• **Assignment**:
When the string "working" is part of a line in the data below, report the whole line.

Start of Input data

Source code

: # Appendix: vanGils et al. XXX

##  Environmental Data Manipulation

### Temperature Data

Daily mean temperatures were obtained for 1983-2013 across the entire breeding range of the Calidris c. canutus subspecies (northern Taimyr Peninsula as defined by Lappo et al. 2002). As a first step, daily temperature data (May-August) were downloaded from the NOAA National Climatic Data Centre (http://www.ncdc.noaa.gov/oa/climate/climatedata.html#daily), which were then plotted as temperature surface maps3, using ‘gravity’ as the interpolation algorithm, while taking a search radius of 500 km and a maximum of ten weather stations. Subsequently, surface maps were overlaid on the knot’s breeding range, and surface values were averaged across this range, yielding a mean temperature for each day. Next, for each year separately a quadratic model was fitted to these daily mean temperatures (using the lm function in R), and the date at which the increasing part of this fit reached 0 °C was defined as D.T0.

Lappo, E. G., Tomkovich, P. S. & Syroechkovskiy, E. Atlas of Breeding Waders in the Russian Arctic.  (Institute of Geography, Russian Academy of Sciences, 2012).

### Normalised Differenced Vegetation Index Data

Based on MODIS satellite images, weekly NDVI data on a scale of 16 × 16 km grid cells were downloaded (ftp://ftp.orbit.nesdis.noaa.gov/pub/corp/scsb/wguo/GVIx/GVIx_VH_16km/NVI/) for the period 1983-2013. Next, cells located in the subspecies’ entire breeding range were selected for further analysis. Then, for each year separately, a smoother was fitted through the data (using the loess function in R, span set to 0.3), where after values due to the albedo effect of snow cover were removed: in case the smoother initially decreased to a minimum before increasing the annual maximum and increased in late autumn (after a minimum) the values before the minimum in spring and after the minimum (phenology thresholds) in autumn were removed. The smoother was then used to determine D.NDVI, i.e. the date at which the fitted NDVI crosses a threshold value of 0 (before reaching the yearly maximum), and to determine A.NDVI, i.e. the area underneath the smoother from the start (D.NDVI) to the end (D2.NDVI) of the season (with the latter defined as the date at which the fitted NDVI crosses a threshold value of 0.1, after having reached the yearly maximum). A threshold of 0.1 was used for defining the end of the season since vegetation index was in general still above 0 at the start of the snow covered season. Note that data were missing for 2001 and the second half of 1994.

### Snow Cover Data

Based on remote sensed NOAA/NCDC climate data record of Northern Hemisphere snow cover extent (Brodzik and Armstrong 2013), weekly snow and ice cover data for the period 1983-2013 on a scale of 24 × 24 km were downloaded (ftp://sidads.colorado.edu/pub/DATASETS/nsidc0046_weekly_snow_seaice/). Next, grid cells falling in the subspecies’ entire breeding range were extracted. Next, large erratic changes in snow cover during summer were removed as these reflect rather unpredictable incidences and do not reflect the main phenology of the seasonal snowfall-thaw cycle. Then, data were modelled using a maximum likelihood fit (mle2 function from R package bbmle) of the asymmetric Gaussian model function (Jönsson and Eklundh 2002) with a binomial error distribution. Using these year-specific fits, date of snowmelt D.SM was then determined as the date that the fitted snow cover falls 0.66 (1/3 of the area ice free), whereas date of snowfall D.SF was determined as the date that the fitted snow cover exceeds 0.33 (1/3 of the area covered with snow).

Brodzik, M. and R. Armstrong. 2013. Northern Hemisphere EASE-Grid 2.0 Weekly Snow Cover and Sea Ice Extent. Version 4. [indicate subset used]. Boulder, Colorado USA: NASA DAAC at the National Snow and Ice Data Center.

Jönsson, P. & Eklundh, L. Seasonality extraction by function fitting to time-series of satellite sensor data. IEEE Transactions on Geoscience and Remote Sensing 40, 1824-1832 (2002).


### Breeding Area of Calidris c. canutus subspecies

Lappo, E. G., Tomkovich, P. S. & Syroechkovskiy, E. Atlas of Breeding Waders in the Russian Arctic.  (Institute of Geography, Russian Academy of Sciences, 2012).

End of Input data
Start of Input data

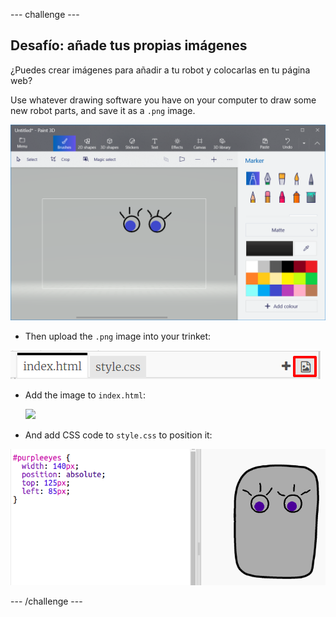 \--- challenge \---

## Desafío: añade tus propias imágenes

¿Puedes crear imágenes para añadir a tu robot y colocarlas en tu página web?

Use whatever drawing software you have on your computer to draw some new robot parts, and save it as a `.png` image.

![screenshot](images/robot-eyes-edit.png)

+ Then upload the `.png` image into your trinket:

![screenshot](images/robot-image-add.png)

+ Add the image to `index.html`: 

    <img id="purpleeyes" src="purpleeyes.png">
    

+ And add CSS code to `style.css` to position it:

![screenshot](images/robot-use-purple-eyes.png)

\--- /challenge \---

End of Input data
Start of Input data

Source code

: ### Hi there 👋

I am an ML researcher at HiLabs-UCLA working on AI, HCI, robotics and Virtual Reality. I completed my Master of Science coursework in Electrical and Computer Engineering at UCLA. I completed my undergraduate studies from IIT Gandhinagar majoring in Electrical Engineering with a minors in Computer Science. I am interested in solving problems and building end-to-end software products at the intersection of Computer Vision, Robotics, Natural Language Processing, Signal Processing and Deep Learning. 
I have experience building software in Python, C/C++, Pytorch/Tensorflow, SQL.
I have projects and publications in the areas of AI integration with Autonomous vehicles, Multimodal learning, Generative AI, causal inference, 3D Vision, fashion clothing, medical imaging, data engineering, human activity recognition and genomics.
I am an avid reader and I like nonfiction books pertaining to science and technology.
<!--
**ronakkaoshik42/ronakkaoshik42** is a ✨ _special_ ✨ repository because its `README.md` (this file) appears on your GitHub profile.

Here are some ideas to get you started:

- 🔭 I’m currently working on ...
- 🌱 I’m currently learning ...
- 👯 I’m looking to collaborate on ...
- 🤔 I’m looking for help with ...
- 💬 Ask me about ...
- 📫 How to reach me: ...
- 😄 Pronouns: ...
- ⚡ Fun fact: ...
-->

End of Input data

• **Reply to the task**:
I am an ML researcher at HiLabs-UCLA working on AI, HCI, robotics and Virtual Reality. I completed my Master of Science coursework in Electrical and Computer Engineering at UCLA. I completed my undergraduate studies from IIT Gandhinagar majoring in Electrical Engineering with a minors in Computer Science. I am interested in solving problems and building end-to-end software products at the intersection of Computer Vision, Robotics, Natural Language Processing, Signal Processing and Deep Learning. 
- 🔭 I’m currently working on ...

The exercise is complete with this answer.